In Part 5, “Retreats and Attacks,” Solnit traces the history of gardening and the English aristocracy. The enclosure acts of the 18th and 19th centuries barred common people from public lands, which became the site for the gentry’s country homes. The dislocated farmers fled to the city, where they became the working classes largely responsible for fueling the industrial revolution and its modern comforts. Additionally, the British Empire grew rich off the enslaved labor in distant parts of the world, which explicitly supported the rural idylls of the country home. Thus, the English aristocracy’s wealth was predicated on exploiting the poor at home and the enslaved abroad. Solnit suggests that Orwell, born Eric Blair, changed his name partly to separate himself from his well-to-do ancestors given their dubious past.

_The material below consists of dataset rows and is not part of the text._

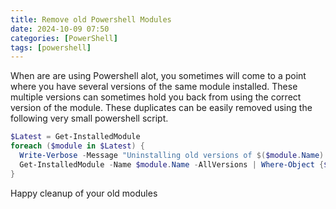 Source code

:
```yaml
---
title: Remove old Powershell Modules
date: 2024-10-09 07:50
categories: [PowerShell]
tags: [powershell]
---
```

When are are using Powershell alot, you sometimes will come to a point where you have several versions of the same module installed.
These multiple versions can sometimes hold you back from using the correct version of the module.
These duplicates can be easily removed using the following very small powershell script.
```powershell
$Latest = Get-InstalledModule 
foreach ($module in $Latest) { 
  Write-Verbose -Message "Uninstalling old versions of $($module.Name) [latest is $( $module.Version)]" -Verbose
  Get-InstalledModule -Name $module.Name -AllVersions | Where-Object {$_.Version -ne $module.Version} | Uninstall-Module -Verbose -force
}
```

Happy cleanup of your old modules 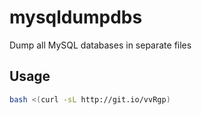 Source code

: # mysqldumpdbs

Dump all MySQL databases in separate files

## Usage

```bash
bash <(curl -sL http://git.io/vvRgp)
``` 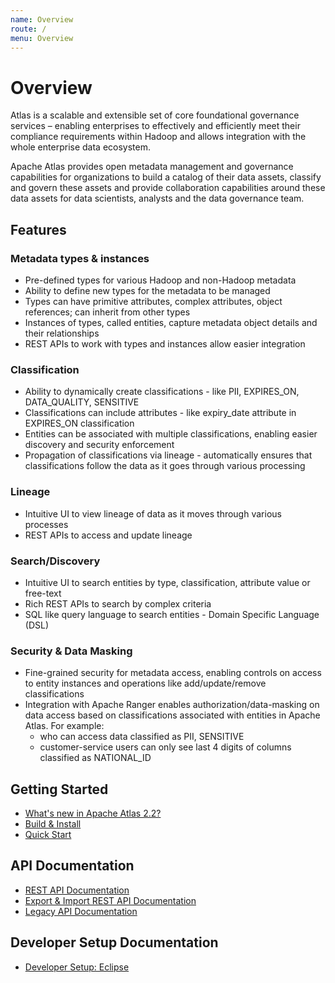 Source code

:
 ```yaml
---
name: Overview
route: /
menu: Overview
---
```


# Overview

Atlas is a scalable and extensible set of core foundational governance services – enabling
enterprises to effectively and efficiently meet their compliance requirements within Hadoop and
allows integration with the whole enterprise data ecosystem.

Apache Atlas provides open metadata management and governance capabilities for organizations
to build a catalog of their data assets, classify and govern these assets and provide collaboration
capabilities around these data assets for data scientists, analysts and the data governance team.


## Features

### Metadata types & instances
   * Pre-defined types for various Hadoop and non-Hadoop metadata
   * Ability to define new types for the metadata to be managed
   * Types can have primitive attributes, complex attributes, object references; can inherit from other types
   * Instances of types, called entities, capture metadata object details and their relationships
   * REST APIs to work with types and instances allow easier integration

### Classification
   * Ability to dynamically create classifications - like PII, EXPIRES_ON, DATA_QUALITY, SENSITIVE
   * Classifications can include attributes - like expiry_date attribute in EXPIRES_ON classification
   * Entities can be associated with multiple classifications, enabling easier discovery and security enforcement
   * Propagation of classifications via lineage - automatically ensures that classifications follow the data as it goes through various processing

### Lineage
   * Intuitive UI to view lineage of data as it moves through various processes
   * REST APIs to access and update lineage

### Search/Discovery
   * Intuitive UI to search entities by type, classification, attribute value or free-text
   * Rich REST APIs to search by complex criteria
   * SQL like query language to search entities - Domain Specific Language (DSL)

### Security & Data Masking
   * Fine-grained security for metadata access, enabling controls on access to entity instances and operations like add/update/remove classifications
   * Integration with Apache Ranger enables authorization/data-masking on data access based on classifications associated with entities in Apache Atlas. For example:
      * who can access data classified as PII, SENSITIVE
      * customer-service users can only see last 4 digits of columns classified as NATIONAL_ID


## Getting Started

   * [What's new in Apache Atlas 2.2?](#/WhatsNew-2.2)
   * [Build & Install](#/Installation)
   * [Quick Start](#/QuickStart)

## API Documentation

   * <a href="api/v2/index.html">REST API Documentation</a>
   * [Export & Import REST API Documentation](#/ImportExportAPI)
   * <a href="../api/rest.html">Legacy API Documentation</a>

## Developer Setup Documentation
   * [Developer Setup: Eclipse](#/EclipseSetup)
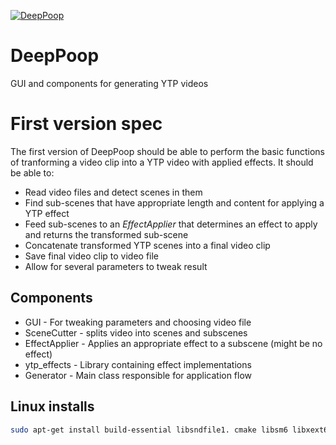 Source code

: [![DeepPoop](https://circleci.com/github/YTPgen/DeepPoop.svg?style=svg)](https://app.circleci.com/pipelines/github/YTPgen)

# DeepPoop
GUI and components for generating YTP videos


# First version spec

The first version of DeepPoop should be able to perform the basic functions of
tranforming a video clip into a YTP video with applied effects. It should be
able to:

* Read video files and detect scenes in them
* Find sub-scenes that have appropriate length and content for applying a YTP
  effect
* Feed sub-scenes to an *EffectApplier* that determines an effect to apply and
  returns the transformed sub-scene
* Concatenate transformed YTP scenes into a final video clip
* Save final video clip to video file
* Allow for several parameters to tweak result

## Components

* GUI - For tweaking parameters and choosing video file
* SceneCutter - splits video into scenes and subscenes
* EffectApplier - Applies an appropriate effect to a subscene (might be no effect)
* ytp_effects - Library containing effect implementations
* Generator - Main class responsible for application flow

## Linux installs

```bash
sudo apt-get install build-essential libsndfile1. cmake libsm6 libxext6 libxrender-dev ffmpeg 
``` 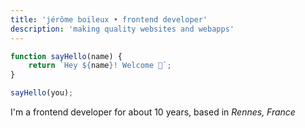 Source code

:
 ```yaml
---
title: 'jérôme boileux • frontend developer'
description: 'making quality websites and webapps'
---
```


```javascript
function sayHello(name) {
    return `Hey ${name}! Welcome 👋`;
}

sayHello(you);
```

I'm a frontend developer for about 10 years, based in *Rennes, France* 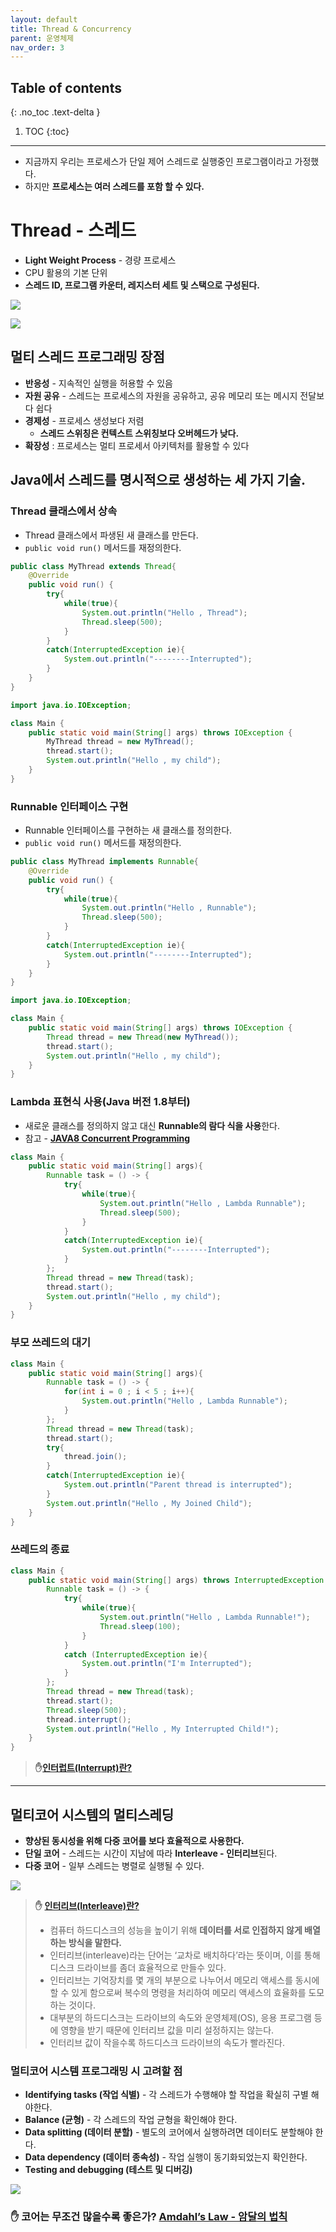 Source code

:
 ```yaml
---
layout: default
title: Thread & Concurrency
parent: 운영체제
nav_order: 3
---
```

## Table of contents
{: .no_toc .text-delta }

1. TOC
{:toc}
---

- 지금까지 우리는 프로세스가 단일 제어 스레드로 실행중인 프로그램이라고 가정했다.
- 하지만 **프로세스는 여러 스레드를 포함 할 수 있다.**

# **Thread - 스레드**
- **Light Weight Process** - 경량 프로세스
- CPU 활용의 기본 단위
- **스레드 ID, 프로그램 카운터, 레지스터 세트 및 스택으로 구성된다.**

![](../../assets/images/operating-system/Thread/1.png)

![](../../assets/images/operating-system/Thread/2.png)

## **멀티 스레드 프로그래밍 장점**
- **반응성** - 지속적인 실행을 허용할 수 있음
- **자원 공유** - 스레드는 프로세스의 자원을 공유하고, 공유 메모리 또는 메시지 전달보다 쉽다
- **경제성** - 프로세스 생성보다 저렴
  - **스레드 스위칭은 컨텍스트 스위칭보다 오버헤드가 낮다.**
- **확장성** : 프로세스는 멀티 프로세서 아키텍처를 활용할 수 있다

## **Java에서 스레드를 명시적으로 생성하는 세 가지 기술**.

### **Thread 클래스에서 상속**
- Thread 클래스에서 파생된 새 클래스를 만든다.
- `public void run()` 메서드를 재정의한다.

```java
public class MyThread extends Thread{
    @Override
    public void run() {
        try{
            while(true){
                System.out.println("Hello , Thread");
                Thread.sleep(500);
            }
        }
        catch(InterruptedException ie){
            System.out.println("--------Interrupted");
        }
    }
}
```

```java
import java.io.IOException;

class Main {
    public static void main(String[] args) throws IOException {
        MyThread thread = new MyThread();
        thread.start();
        System.out.println("Hello , my child");
    }
}
```


### **Runnable 인터페이스 구현**
- Runnable 인터페이스를 구현하는 새 클래스를 정의한다.
- `public void run()` 메서드를 재정의한다.

```java
public class MyThread implements Runnable{
    @Override
    public void run() {
        try{
            while(true){
                System.out.println("Hello , Runnable");
                Thread.sleep(500);
            }
        }
        catch(InterruptedException ie){
            System.out.println("--------Interrupted");
        }
    }
}
```

```java
import java.io.IOException;

class Main {
    public static void main(String[] args) throws IOException {
        Thread thread = new Thread(new MyThread());
        thread.start();
        System.out.println("Hello , my child");
    }
}
```

### **Lambda 표현식 사용(Java 버전 1.8부터)**
- 새로운 클래스를 정의하지 않고 대신 **Runnable의 람다 식을 사용**한다.
- 참고 - **[JAVA8 Concurrent Programming](https://jeongcode.github.io/docs/java/concurrent/)**

```java
class Main {
    public static void main(String[] args){
        Runnable task = () -> {
            try{
                while(true){
                    System.out.println("Hello , Lambda Runnable");
                    Thread.sleep(500);
                }
            }
            catch(InterruptedException ie){
                System.out.println("--------Interrupted");
            }
        };
        Thread thread = new Thread(task);
        thread.start();
        System.out.println("Hello , my child");
    }
}
```

### **부모 쓰레드의 대기**

```java
class Main {
    public static void main(String[] args){
        Runnable task = () -> {
            for(int i = 0 ; i < 5 ; i++){
                System.out.println("Hello , Lambda Runnable");
            }
        };
        Thread thread = new Thread(task);
        thread.start();
        try{
            thread.join();
        }
        catch(InterruptedException ie){
            System.out.println("Parent thread is interrupted");
        }
        System.out.println("Hello , My Joined Child");
    }
}
```

### **쓰레드의 종료**

```java
class Main {
    public static void main(String[] args) throws InterruptedException {
        Runnable task = () -> {
            try{
                while(true){
                    System.out.println("Hello , Lambda Runnable!");
                    Thread.sleep(100);
                }
            }
            catch (InterruptedException ie){
                System.out.println("I'm Interrupted");
            }
        };
        Thread thread = new Thread(task);
        thread.start();
        Thread.sleep(500);
        thread.interrupt();
        System.out.println("Hello , My Interrupted Child!");
    }
}
```

> **✋[인터럽트(Interrupt)란?](https://whatisthenext.tistory.com/147)**

***

## **멀티코어 시스템의 멀티스레딩**
- **향상된 동시성을 위해 다중 코어를 보다 효율적으로 사용한다.**
- **단일 코어** - 스레드는 시간이 지남에 따라 **Interleave - 인터리브**된다.
- **다중 코어** - 일부 스레드는 병렬로 실행될 수 있다.

![](../../assets/images/operating-system/Thread/3.png)

> **✋ [인터리브(Interleave)란?](https://www.scienceall.com/%EC%9D%B8%ED%84%B0%EB%A6%AC%EB%B8%8Cinterleave/)**
> - 컴퓨터 하드디스크의 성능을 높이기 위해 **데이터를 서로 인접하지 않게 배열하는 방식을 말한다.**
> - 인터리브(interleave)라는 단어는 ‘교차로 배치하다’라는 뜻이며, 이를 통해 디스크 드라이브를 좀더 효율적으로 만들수 있다.
> - 인터리브는 기억장치를 몇 개의 부분으로 나누어서 메모리 액세스를 동시에 할 수 있게 함으로써 복수의 명령을 처리하여 메모리 액세스의 효율화를 도모하는 것이다.
> - 대부분의 하드디스크는 드라이브의 속도와 운영체제(OS), 응용 프로그램 등에 영향을 받기 때문에 인터리브 값을 미리 설정하지는 않는다.
> - 인터리브 값이 작을수록 하드디스크 드라이브의 속도가 빨라진다.

### **멀티코어 시스템 프로그래밍 시 고려할 점**
- **Identifying tasks (작업 식별)** - 각 스레드가 수행해야 할 작업을 확실히 구별 해야한다.
- **Balance (균형)** -  각 스레드의 작업 균형을 확인해야 한다.
- **Data splitting (데이터 분할)** - 별도의 코어에서 실행하려면 데이터도 분할해야 한다.
- **Data dependency (데이터 종속성)** - 작업 실행이 동기화되었는지 확인한다.
- **Testing and debugging (테스트 및 디버깅)**

![](../../assets/images/operating-system/Thread/4.png)

### **✋ 코어는 무조건 많을수록 좋은가? [Amdahl’s Law - 암달의 법칙](https://johngrib.github.io/wiki/amdahl-s-law/)**
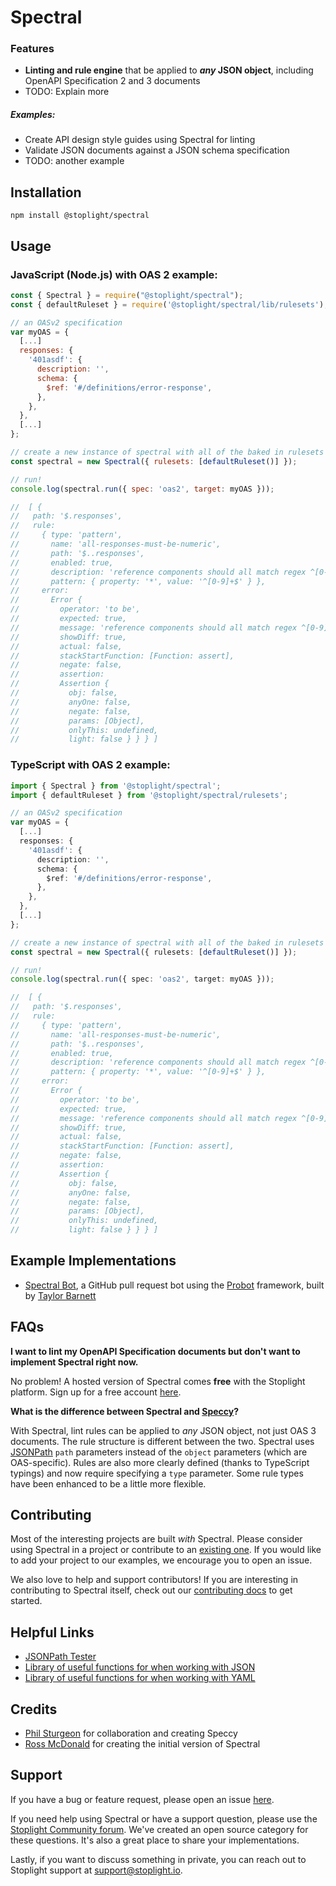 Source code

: # Spectral

### Features

- **Linting and rule engine** that be applied to **_any_ JSON object**, including OpenAPI Specification 2 and 3 documents
- TODO: Explain more

##### Examples:
- Create API design style guides using Spectral for linting
- Validate JSON documents against a JSON schema specification
- TODO: another example

## Installation

```shell
npm install @stoplight/spectral
```

## Usage

### JavaScript (Node.js) with OAS 2 example:

```javascript
const { Spectral } = require("@stoplight/spectral");
const { defaultRuleset } = require('@stoplight/spectral/lib/rulesets');

// an OASv2 specification
var myOAS = {
  [...]
  responses: {
    '401asdf': {
      description: '',
      schema: {
        $ref: '#/definitions/error-response',
      },
    },
  },
  [...]
};

// create a new instance of spectral with all of the baked in rulesets
const spectral = new Spectral({ rulesets: [defaultRuleset()] });

// run!
console.log(spectral.run({ spec: 'oas2', target: myOAS }));

//  [ {
//   path: '$.responses',
//   rule:
//     { type: 'pattern',
//       name: 'all-responses-must-be-numeric',
//       path: '$..responses',
//       enabled: true,
//       description: 'reference components should all match regex ^[0-9]+',
//       pattern: { property: '*', value: '^[0-9]+$' } },
//     error:
//       Error {
//         operator: 'to be',
//         expected: true,
//         message: 'reference components should all match regex ^[0-9]+',
//         showDiff: true,
//         actual: false,
//         stackStartFunction: [Function: assert],
//         negate: false,
//         assertion:
//         Assertion {
//           obj: false,
//           anyOne: false,
//           negate: false,
//           params: [Object],
//           onlyThis: undefined,
//           light: false } } } ]
```

### TypeScript with OAS 2 example:

```typescript
import { Spectral } from '@stoplight/spectral';
import { defaultRuleset } from '@stoplight/spectral/rulesets';

// an OASv2 specification
var myOAS = {
  [...]
  responses: {
    '401asdf': {
      description: '',
      schema: {
        $ref: '#/definitions/error-response',
      },
    },
  },
  [...]
};

// create a new instance of spectral with all of the baked in rulesets
const spectral = new Spectral({ rulesets: [defaultRuleset()] });

// run!
console.log(spectral.run({ spec: 'oas2', target: myOAS }));

//  [ {
//   path: '$.responses',
//   rule:
//     { type: 'pattern',
//       name: 'all-responses-must-be-numeric',
//       path: '$..responses',
//       enabled: true,
//       description: 'reference components should all match regex ^[0-9]+',
//       pattern: { property: '*', value: '^[0-9]+$' } },
//     error:
//       Error {
//         operator: 'to be',
//         expected: true,
//         message: 'reference components should all match regex ^[0-9]+',
//         showDiff: true,
//         actual: false,
//         stackStartFunction: [Function: assert],
//         negate: false,
//         assertion:
//         Assertion {
//           obj: false,
//           anyOne: false,
//           negate: false,
//           params: [Object],
//           onlyThis: undefined,
//           light: false } } } ]
```

## Example Implementations

- [Spectral Bot](https://github.com/tbarn/spectral-bot), a GitHub pull request bot using the [Probot](https://probot.github.io) framework, built by [Taylor Barnett](https://github.com/tbarn)

## FAQs

**I want to lint my OpenAPI Specification documents but don't want to implement Spectral right now.**

No problem! A hosted version of Spectral comes **free** with the Stoplight platform. Sign up for a free account [here]().

**What is the difference between Spectral and [Speccy](https://github.com/wework/speccy)?**

With Spectral, lint rules can be applied to _any_ JSON object, not just OAS 3 documents. The rule structure is different between the two. Spectral uses [JSONPath](http://goessner.net/articles/JsonPath/) `path` parameters instead of the `object` parameters (which are OAS-specific). Rules are also more clearly defined (thanks to TypeScript typings) and now require specifying a `type` parameter. Some rule types have been enhanced to be a little more flexible.

## Contributing

Most of the interesting projects are built _with_ Spectral. Please consider using Spectral in a project or contribute to an [existing one](#example-implementations). If you would like to add your project to our examples, we encourage you to open an issue.

We also love to help and support contributors! If you are interesting in contributing to Spectral itself, check out our [contributing docs]() to get started.

## Helpful Links

- [JSONPath Tester](https://jsonpath.curiousconcept.com/)
- [Library of useful functions for when working with JSON](https://github.com/stoplightio/json)
- [Library of useful functions for when working with YAML](https://github.com/stoplightio/yaml)

## Credits

- [Phil Sturgeon](https://github.com/philsturgeon) for collaboration and creating Speccy
- [Ross McDonald](https://github.com/rossmcdonald) for creating the initial version of Spectral

## Support

If you have a bug or feature request, please open an issue [here](https://github.com/stoplightio/spectral/issues).

If you need help using Spectral or have a support question, please use the [Stoplight Community forum](https://community.stoplight.io). We've created an open source category for these questions. It's also a great place to share your implementations.

Lastly, if you want to discuss something in private, you can reach out to Stoplight support at [support@stoplight.io](mailto:support@stoplight.io).

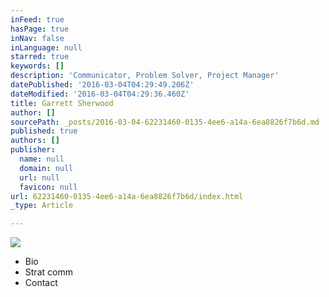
 ```yaml
---
inFeed: true
hasPage: true
inNav: false
inLanguage: null
starred: true
keywords: []
description: 'Communicator, Problem Solver, Project Manager'
datePublished: '2016-03-04T04:29:49.206Z'
dateModified: '2016-03-04T04:29:36.460Z'
title: Garrett Sherwood
author: []
sourcePath: _posts/2016-03-04-62231460-0135-4ee6-a14a-6ea8826f7b6d.md
published: true
authors: []
publisher:
  name: null
  domain: null
  url: null
  favicon: null
url: 62231460-0135-4ee6-a14a-6ea8826f7b6d/index.html
_type: Article

---
```

![](https://s3-us-west-2.amazonaws.com/the-grid-img/p/c65f9286f203a14c5027e4b9146e1b938b7a8282.jpg)

* Bio
* Strat comm
* Contact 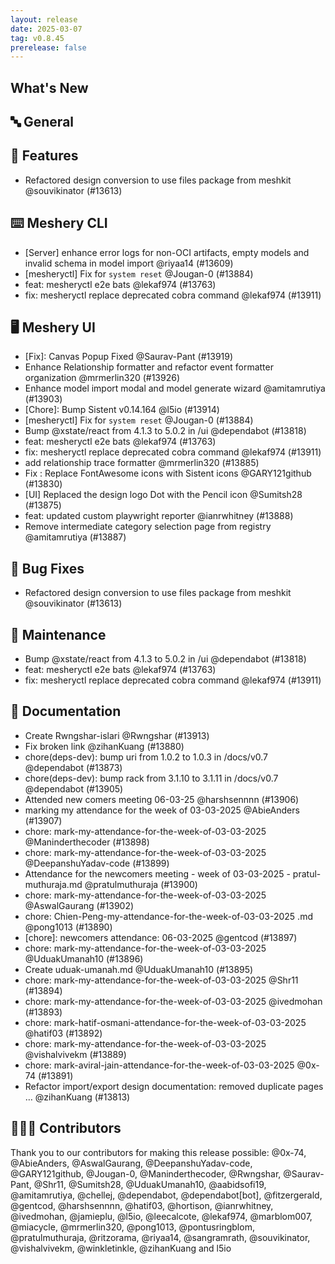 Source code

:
 ```yaml
---
layout: release
date: 2025-03-07
tag: v0.8.45
prerelease: false
---
```


## What's New
## 🔤 General
## 🚀 Features

- Refactored design conversion to use files package from meshkit @souvikinator (#13613)

## ⌨️ Meshery CLI

- \[Server\] enhance error logs for non-OCI artifacts, empty models and invalid schema in model import @riyaa14 (#13609)
- \[mesheryctl\] Fix for `system reset` @Jougan-0 (#13884)
- feat: mesheryctl e2e bats @lekaf974 (#13763)
- fix: mesheryctl replace deprecated cobra command @lekaf974 (#13911)

## 🖥 Meshery UI

- \[Fix\]: Canvas Popup Fixed @Saurav-Pant (#13919)
- Enhance Relationship formatter  and refactor event formatter organization @mrmerlin320 (#13926)
- Enhance model import modal and model generate wizard @amitamrutiya (#13903)
- \[Chore\]: Bump Sistent v0.14.164 @l5io (#13914)
- \[mesheryctl\] Fix for `system reset` @Jougan-0 (#13884)
- Bump @xstate/react from 4.1.3 to 5.0.2 in /ui @dependabot (#13818)
- feat: mesheryctl e2e bats @lekaf974 (#13763)
- fix: mesheryctl replace deprecated cobra command @lekaf974 (#13911)
- add relationship trace formatter @mrmerlin320 (#13885)
- Fix : Replace FontAwesome icons with Sistent icons @GARY121github (#13830)
- \[UI\] Replaced the design logo Dot with the Pencil icon @Sumitsh28 (#13875)
- feat: updated custom playwright reporter @ianrwhitney (#13888)
- Remove intermediate category selection page from registry @amitamrutiya (#13887)

## 🐛 Bug Fixes

- Refactored design conversion to use files package from meshkit @souvikinator (#13613)

## 🧰 Maintenance

- Bump @xstate/react from 4.1.3 to 5.0.2 in /ui @dependabot (#13818)
- feat: mesheryctl e2e bats @lekaf974 (#13763)
- fix: mesheryctl replace deprecated cobra command @lekaf974 (#13911)

## 📖 Documentation

- Create Rwngshar-islari @Rwngshar (#13913)
- Fix broken link @zihanKuang (#13880)
- chore(deps-dev): bump uri from 1.0.2 to 1.0.3 in /docs/v0.7 @dependabot (#13873)
- chore(deps-dev): bump rack from 3.1.10 to 3.1.11 in /docs/v0.7 @dependabot (#13905)
- Attended new comers meeting 06-03-25 @harshsennnn (#13906)
- marking my attendance for the week of 03-03-2025 @AbieAnders (#13907)
- chore: mark-my-attendance-for-the-week-of-03-03-2025 @Maninderthecoder (#13898)
- chore: mark-my-attendance-for-the-week-of-03-03-2025 @DeepanshuYadav-code (#13899)
- Attendance for the newcomers meeting - week of 03-03-2025 - pratul-muthuraja.md @pratulmuthuraja (#13900)
- chore: mark-my-attendance-for-the-week-of-03-03-2025 @AswalGaurang (#13902)
- chore: Chien-Peng-my-attendance-for-the-week-of-03-03-2025 .md @pong1013 (#13890)
- \[chore\]: newcomers attendance: 06-03-2025 @gentcod (#13897)
- chore: mark-my-attendance-for-the-week-of-03-03-2025 @UduakUmanah10 (#13896)
- Create uduak-umanah.md @UduakUmanah10 (#13895)
- chore: mark-my-attendance-for-the-week-of-03-03-2025 @Shr11 (#13894)
- chore: mark-my-attendance-for-the-week-of-03-03-2025 @ivedmohan (#13893)
- chore: mark-hatif-osmani-attendance-for-the-week-of-03-03-2025  @hatif03 (#13892)
- chore: mark-my-attendance-for-the-week-of-03-03-2025 @vishalvivekm (#13889)
- chore: mark-aviral-jain-attendance-for-the-week-of-03-03-2025  @0x-74 (#13891)
- Refactor import/export design documentation: removed duplicate pages … @zihanKuang (#13813)

## 👨🏽‍💻 Contributors

Thank you to our contributors for making this release possible:
@0x-74, @AbieAnders, @AswalGaurang, @DeepanshuYadav-code, @GARY121github, @Jougan-0, @Maninderthecoder, @Rwngshar, @Saurav-Pant, @Shr11, @Sumitsh28, @UduakUmanah10, @aabidsofi19, @amitamrutiya, @chellej, @dependabot, @dependabot\[bot\], @fitzergerald, @gentcod, @harshsennnn, @hatif03, @hortison, @ianrwhitney, @ivedmohan, @jamieplu, @l5io, @leecalcote, @lekaf974, @marblom007, @miacycle, @mrmerlin320, @pong1013, @pontusringblom, @pratulmuthuraja, @ritzorama, @riyaa14, @sangramrath, @souvikinator, @vishalvivekm, @winkletinkle, @zihanKuang and l5io

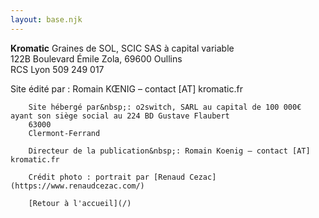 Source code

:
 ```yaml
---
layout: base.njk
---
```


**Kromatic**
Graines de SOL, SCIC SAS à capital variable <br>
122B Boulevard Émile Zola, 69600 Oullins <br>
RCS Lyon 509 249 017</p>

Site édité par&nbsp;: Romain KŒNIG – contact [AT] kromatic.fr


		Site hébergé par&nbsp;: o2switch, SARL au capital de 100 000€ ayant son siège social au 224 BD Gustave Flaubert
		63000
		Clermont-Ferrand

		Directeur de la publication&nbsp;: Romain Koenig – contact [AT] kromatic.fr

		Crédit photo : portrait par [Renaud Cezac](https://www.renaudcezac.com/)
	
		[Retour à l'accueil](/)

Part 6, “The Price of Roses,” brings the narrative to the present day and describes how the dynamic of wealthy nations acquiring creature comforts via the labor of disenfranchised workers abroad persists in the global economy. She investigates the contemporary flower industry, wherein most flowers sold in the US are cultivated and processed in South America. Most of the workers were once small farmers; their disenfranchisement from their land echoes what happened to English farmers in previous centuries. Solnit argues that roses become ugly when one becomes aware that their production relies on the exploitation of workers and the destruction of the environment. This brings her back to Orwell, whose emphasis on the fundamental value of language suggests that writing should honor the truth and remain dedicated to the facts.

In the final part of the book, “The River Orwell,” Solnit writes about Orwell’s last years, which alternated between great sorrow and great joy. He and his wife adopted a son before her death at 39, and he was devoted to the boy. He wanted to raise his son in nature, so they moved away from London after the deprivations and devastation of World War II. He wanted to be closer to his gardening and more focused on his writing. During these years, he penned his most famous books, Animal Farm and 1984, which solidified his reputation as one of the most important writers of his time. However, he was quite ill during this time, in and out of hospitals for tuberculosis, until his untimely death in 1950 at age 46. Solnit posits that Orwell’s legacy celebrates not only truth and social justice but also beauty and joy.